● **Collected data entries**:
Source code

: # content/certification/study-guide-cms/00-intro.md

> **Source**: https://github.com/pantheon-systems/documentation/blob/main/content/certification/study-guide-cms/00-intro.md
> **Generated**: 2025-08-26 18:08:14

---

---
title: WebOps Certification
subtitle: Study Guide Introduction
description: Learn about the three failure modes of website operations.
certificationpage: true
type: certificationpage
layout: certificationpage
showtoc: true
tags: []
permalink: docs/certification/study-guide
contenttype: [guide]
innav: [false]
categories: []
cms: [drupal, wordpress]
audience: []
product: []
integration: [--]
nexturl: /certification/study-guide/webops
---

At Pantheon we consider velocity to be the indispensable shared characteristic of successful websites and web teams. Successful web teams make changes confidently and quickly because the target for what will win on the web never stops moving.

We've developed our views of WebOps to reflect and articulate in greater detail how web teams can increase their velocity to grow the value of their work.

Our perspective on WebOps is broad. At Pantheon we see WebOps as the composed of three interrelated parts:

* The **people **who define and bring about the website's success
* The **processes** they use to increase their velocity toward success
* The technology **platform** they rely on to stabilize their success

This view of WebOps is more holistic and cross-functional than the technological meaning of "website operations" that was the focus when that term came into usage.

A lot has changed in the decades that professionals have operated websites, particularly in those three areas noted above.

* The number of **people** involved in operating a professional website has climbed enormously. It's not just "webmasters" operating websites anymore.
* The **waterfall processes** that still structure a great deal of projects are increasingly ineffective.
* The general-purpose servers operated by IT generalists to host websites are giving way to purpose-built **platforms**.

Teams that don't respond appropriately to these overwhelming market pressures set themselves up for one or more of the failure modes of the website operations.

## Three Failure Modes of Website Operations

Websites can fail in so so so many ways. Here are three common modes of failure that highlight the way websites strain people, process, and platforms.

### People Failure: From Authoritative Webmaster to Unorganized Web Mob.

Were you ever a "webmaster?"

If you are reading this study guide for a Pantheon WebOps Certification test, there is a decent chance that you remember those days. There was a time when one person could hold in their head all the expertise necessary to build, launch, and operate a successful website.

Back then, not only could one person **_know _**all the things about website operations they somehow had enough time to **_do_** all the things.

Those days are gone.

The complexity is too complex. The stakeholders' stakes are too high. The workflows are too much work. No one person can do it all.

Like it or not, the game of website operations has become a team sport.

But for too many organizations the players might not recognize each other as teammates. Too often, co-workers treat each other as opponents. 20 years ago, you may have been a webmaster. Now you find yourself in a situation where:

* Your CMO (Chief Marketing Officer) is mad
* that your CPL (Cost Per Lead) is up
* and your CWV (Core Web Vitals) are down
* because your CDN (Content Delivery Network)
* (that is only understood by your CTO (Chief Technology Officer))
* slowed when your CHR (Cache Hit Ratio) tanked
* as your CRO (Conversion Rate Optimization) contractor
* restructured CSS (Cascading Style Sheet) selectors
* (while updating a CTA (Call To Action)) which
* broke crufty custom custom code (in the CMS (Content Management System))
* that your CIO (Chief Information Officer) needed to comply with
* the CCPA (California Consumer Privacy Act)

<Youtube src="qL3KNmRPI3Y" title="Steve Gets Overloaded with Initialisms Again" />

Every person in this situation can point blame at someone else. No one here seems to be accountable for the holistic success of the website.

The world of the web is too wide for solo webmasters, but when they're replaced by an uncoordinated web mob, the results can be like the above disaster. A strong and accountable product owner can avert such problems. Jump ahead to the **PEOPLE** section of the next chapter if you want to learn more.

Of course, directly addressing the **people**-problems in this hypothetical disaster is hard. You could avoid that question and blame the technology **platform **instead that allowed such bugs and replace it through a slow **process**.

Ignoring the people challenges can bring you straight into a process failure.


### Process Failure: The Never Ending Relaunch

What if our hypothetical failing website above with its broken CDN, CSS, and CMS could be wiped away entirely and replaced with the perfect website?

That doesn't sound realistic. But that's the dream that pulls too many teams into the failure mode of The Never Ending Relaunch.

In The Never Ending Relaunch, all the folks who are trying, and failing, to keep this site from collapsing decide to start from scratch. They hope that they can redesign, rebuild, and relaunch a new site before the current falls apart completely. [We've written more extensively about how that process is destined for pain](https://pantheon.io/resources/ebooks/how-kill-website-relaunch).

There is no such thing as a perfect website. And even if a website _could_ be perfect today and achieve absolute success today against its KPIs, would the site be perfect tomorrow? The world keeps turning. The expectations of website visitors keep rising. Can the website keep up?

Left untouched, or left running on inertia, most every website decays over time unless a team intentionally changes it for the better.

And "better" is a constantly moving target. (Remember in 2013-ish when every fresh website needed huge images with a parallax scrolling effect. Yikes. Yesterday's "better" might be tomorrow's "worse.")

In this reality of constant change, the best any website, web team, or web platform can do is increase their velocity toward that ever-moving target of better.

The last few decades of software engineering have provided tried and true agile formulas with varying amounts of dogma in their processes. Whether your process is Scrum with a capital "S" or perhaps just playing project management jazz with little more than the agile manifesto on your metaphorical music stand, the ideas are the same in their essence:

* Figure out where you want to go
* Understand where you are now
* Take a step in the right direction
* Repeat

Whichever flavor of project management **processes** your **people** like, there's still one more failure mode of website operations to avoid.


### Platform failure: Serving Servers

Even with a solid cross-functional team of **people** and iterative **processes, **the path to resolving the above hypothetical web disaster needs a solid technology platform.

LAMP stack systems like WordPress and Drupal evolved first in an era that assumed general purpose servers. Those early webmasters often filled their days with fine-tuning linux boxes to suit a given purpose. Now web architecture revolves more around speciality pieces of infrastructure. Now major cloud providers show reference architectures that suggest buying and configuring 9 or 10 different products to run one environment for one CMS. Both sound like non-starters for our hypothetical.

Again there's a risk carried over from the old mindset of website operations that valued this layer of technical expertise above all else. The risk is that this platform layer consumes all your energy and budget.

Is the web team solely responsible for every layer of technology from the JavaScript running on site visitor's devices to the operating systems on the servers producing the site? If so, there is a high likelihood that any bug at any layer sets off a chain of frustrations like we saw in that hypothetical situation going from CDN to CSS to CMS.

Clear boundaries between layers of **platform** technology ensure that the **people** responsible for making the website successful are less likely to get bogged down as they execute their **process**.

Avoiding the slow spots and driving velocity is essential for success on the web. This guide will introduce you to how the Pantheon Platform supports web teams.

● **Your goal**:
Identify all lines in the records above with the word "holistic".

● **Solution to the problem**:
This view of WebOps is more holistic and cross-functional than the technological meaning of "website operations" that was the focus when that term came into usage.
Every person in this situation can point blame at someone else. No one here seems to be accountable for the holistic success of the website.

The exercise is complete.